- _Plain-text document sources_
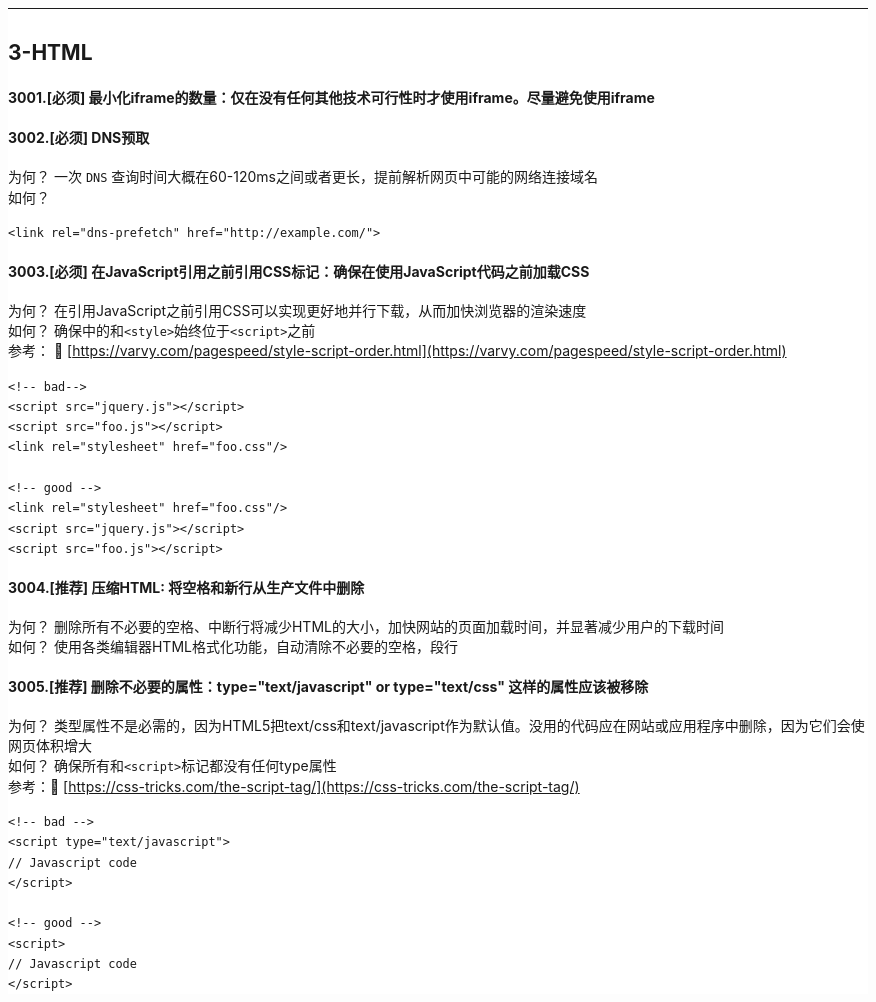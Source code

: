   

* * *

## **3-HTML**

#### 3001.\[必须\] 最小化iframe的数量：仅在没有任何其他技术可行性时才使用iframe。尽量避免使用iframe

#### 3002.\[必须\] DNS预取

为何？ 一次 `DNS` 查询时间大概在60-120ms之间或者更长，提前解析网页中可能的网络连接域名  
如何？

```
<link rel="dns-prefetch" href="http://example.com/">
```

#### 3003.\[必须\] 在JavaScript引用之前引用CSS标记：确保在使用JavaScript代码之前加载CSS

为何？ 在引用JavaScript之前引用CSS可以实现更好地并行下载，从而加快浏览器的渲染速度  
如何？ 确保中的和`<style>`始终位于`<script>`之前  
参考： 📖 [https://varvy.com/pagespeed/style-script-order.html](https://varvy.com/pagespeed/style-script-order.html)

```
<!-- bad-->
<script src="jquery.js"></script>
<script src="foo.js"></script>
<link rel="stylesheet" href="foo.css"/>

<!-- good -->
<link rel="stylesheet" href="foo.css"/>
<script src="jquery.js"></script>
<script src="foo.js"></script>         
```

#### 3004.\[推荐\] 压缩HTML: 将空格和新行从生产文件中删除

为何？ 删除所有不必要的空格、中断行将减少HTML的大小，加快网站的页面加载时间，并显著减少用户的下载时间  
如何？ 使用各类编辑器HTML格式化功能，自动清除不必要的空格，段行

#### 3005.\[推荐\] 删除不必要的属性：type="text/javascript" or type="text/css" 这样的属性应该被移除

为何？ 类型属性不是必需的，因为HTML5把text/css和text/javascript作为默认值。没用的代码应在网站或应用程序中删除，因为它们会使网页体积增大  
如何？ 确保所有和`<script>`标记都没有任何type属性  
参考：📖 [https://css-tricks.com/the-script-tag/](https://css-tricks.com/the-script-tag/)

```
<!-- bad -->
<script type="text/javascript">
// Javascript code
</script>

<!-- good -->
<script>
// Javascript code
</script>
```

- _TASK STATEMENT_
Could you write all the entries out again exactly, but without their pictures?

- _ANSWER SPACE_
Source code

:   

* * *

## **3-HTML**

#### 3001.\[必须\] 最小化iframe的数量：仅在没有任何其他技术可行性时才使用iframe。尽量避免使用iframe

#### 3002.\[必须\] DNS预取

为何？ 一次 `DNS` 查询时间大概在60-120ms之间或者更长，提前解析网页中可能的网络连接域名  
如何？

```
<link rel="dns-prefetch" href="http://example.com/">
```

#### 3003.\[必须\] 在JavaScript引用之前引用CSS标记：确保在使用JavaScript代码之前加载CSS

为何？ 在引用JavaScript之前引用CSS可以实现更好地并行下载，从而加快浏览器的渲染速度  
如何？ 确保中的和`<style>`始终位于`<script>`之前  
参考： 📖 [https://varvy.com/pagespeed/style-script-order.html](https://varvy.com/pagespeed/style-script-order.html)

```
<!-- bad-->
<script src="jquery.js"></script>
<script src="foo.js"></script>
<link rel="stylesheet" href="foo.css"/>

<!-- good -->
<link rel="stylesheet" href="foo.css"/>
<script src="jquery.js"></script>
<script src="foo.js"></script>         
```

#### 3004.\[推荐\] 压缩HTML: 将空格和新行从生产文件中删除

为何？ 删除所有不必要的空格、中断行将减少HTML的大小，加快网站的页面加载时间，并显著减少用户的下载时间  
如何？ 使用各类编辑器HTML格式化功能，自动清除不必要的空格，段行

#### 3005.\[推荐\] 删除不必要的属性：type="text/javascript" or type="text/css" 这样的属性应该被移除

为何？ 类型属性不是必需的，因为HTML5把text/css和text/javascript作为默认值。没用的代码应在网站或应用程序中删除，因为它们会使网页体积增大  
如何？ 确保所有和`<script>`标记都没有任何type属性  
参考：📖 [https://css-tricks.com/the-script-tag/](https://css-tricks.com/the-script-tag/)

```
<!-- bad -->
<script type="text/javascript">
// Javascript code
</script>

<!-- good -->
<script>
// Javascript code
</script>
```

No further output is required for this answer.